I understand that, for the security and protection of this Private Membership Association and all of its Memnbers, I will be required to provide verifiable identification, my actual First and Last Names, a valid email address and a valid shipping address.
As a Member, my goal is to accept those services and material that I feel will truly help me to achieve my relevant goals. I will choose those which, after careful deliberation and advice, I consider proper and which provide me a reasonable chance to achieve those goals. I realize that no advice or services are foolproof. For example, if I choose to forgo procedures or actions that have been recommended by others in the public sector, I accept any resulting risk. I assert my right of informed consent.
My activities within LDFA are a private matter and I decline to share them with any Federal or State regulatory enforcement agency, including any medical board, FDA, Medicare or Medicaid, financial regulators or any other similar agency. Any records that I have shared with other Members remain my own property and are shared for informational purposes only
I, in becoming a Member, agree not to file malpractice, civil or criminal lawsuits against a fellow Member, unless by willful action or inaction that Member exposes me to a clear and present danger of substantive evil. I further agree that all Association Members are exempt from the provisions of any state business regulation, medical practices regulation or any similar federal, state or local legislation.
I further agree that I will not divulge information about my fellow Members or our activities which take place within the Private Membership Association, nor reveal any information about the assets, storage facilities or other private information of the PMA to any non-member, and to stand upon my rights to refuse to provide any such information to any agent of the US or any other government under the 4th and 5th amendments to the Constitution and my Common Law Rights as a Private Person on the Earth.
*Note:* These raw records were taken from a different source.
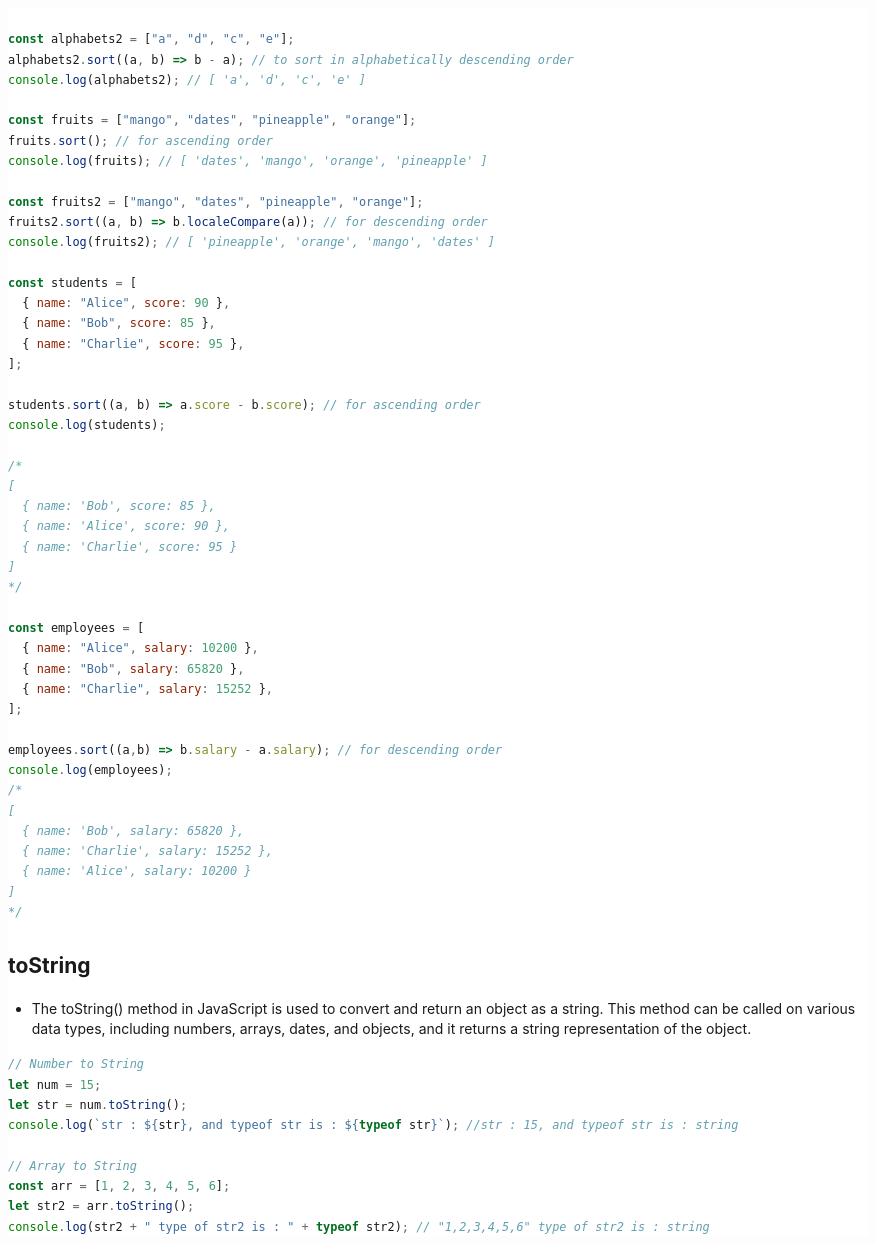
 ```javascript

const alphabets2 = ["a", "d", "c", "e"];
alphabets2.sort((a, b) => b - a); // to sort in alphabetically descending order
console.log(alphabets2); // [ 'a', 'd', 'c', 'e' ]

const fruits = ["mango", "dates", "pineapple", "orange"];
fruits.sort(); // for ascending order
console.log(fruits); // [ 'dates', 'mango', 'orange', 'pineapple' ]

const fruits2 = ["mango", "dates", "pineapple", "orange"];
fruits2.sort((a, b) => b.localeCompare(a)); // for descending order
console.log(fruits2); // [ 'pineapple', 'orange', 'mango', 'dates' ]

const students = [
  { name: "Alice", score: 90 },
  { name: "Bob", score: 85 },
  { name: "Charlie", score: 95 },
];

students.sort((a, b) => a.score - b.score); // for ascending order
console.log(students);

/*
[
  { name: 'Bob', score: 85 },
  { name: 'Alice', score: 90 },
  { name: 'Charlie', score: 95 }
]
*/

const employees = [
  { name: "Alice", salary: 10200 },
  { name: "Bob", salary: 65820 },
  { name: "Charlie", salary: 15252 },
];

employees.sort((a,b) => b.salary - a.salary); // for descending order
console.log(employees);
/*
[
  { name: 'Bob', salary: 65820 },
  { name: 'Charlie', salary: 15252 },
  { name: 'Alice', salary: 10200 }
]
*/
```

## toString
- The toString() method in JavaScript is used to convert and return an object as a string. This method can be called on various data types, including numbers, arrays, dates, and objects, and it returns a string representation of the object.
```javascript
// Number to String
let num = 15;
let str = num.toString();
console.log(`str : ${str}, and typeof str is : ${typeof str}`); //str : 15, and typeof str is : string

// Array to String
const arr = [1, 2, 3, 4, 5, 6];
let str2 = arr.toString();
console.log(str2 + " type of str2 is : " + typeof str2); // "1,2,3,4,5,6" type of str2 is : string
```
I enter into this agreement of my own free will, or on behalf of a designated dependent, without any pressure or promise of benefit. I affirm that I do not represent any state or federal agency whose purpose is to regulate or limit the practice of any professional service of any kind. I accept that this Membership does not entitle me to any voting interest in LDFA. I acknowledge I am not liable for any debts, liabilities, suits or judgments against LDFA. I understand that this Membership does not absolve me from any personal obligation outside of this Association.
I have read and understand this contract and any questions I had were answered fully to my satisfaction. This document consists of my entire agreement for Membership and it supersedes any previous agreement I may have made, either express or implied.
I understand that my Membership fee, if any, entitles me to receive those benefits declared by a Trustee to be general benefits, and that any further charges have been explained to me. I also agree to pay, as levied, for those benefits that I request and receive that are declared to be special assessments, as per a posted fee schedule.
The term of the Membership begins on the date upon which I create my Membership and continues until the dissolution of this Association. By creating my Membership and Account on the LDFA Website, I do certify, attest and warrant that I have carefully read this application for Membership and I fully understand and agree with all the provisions stated herein.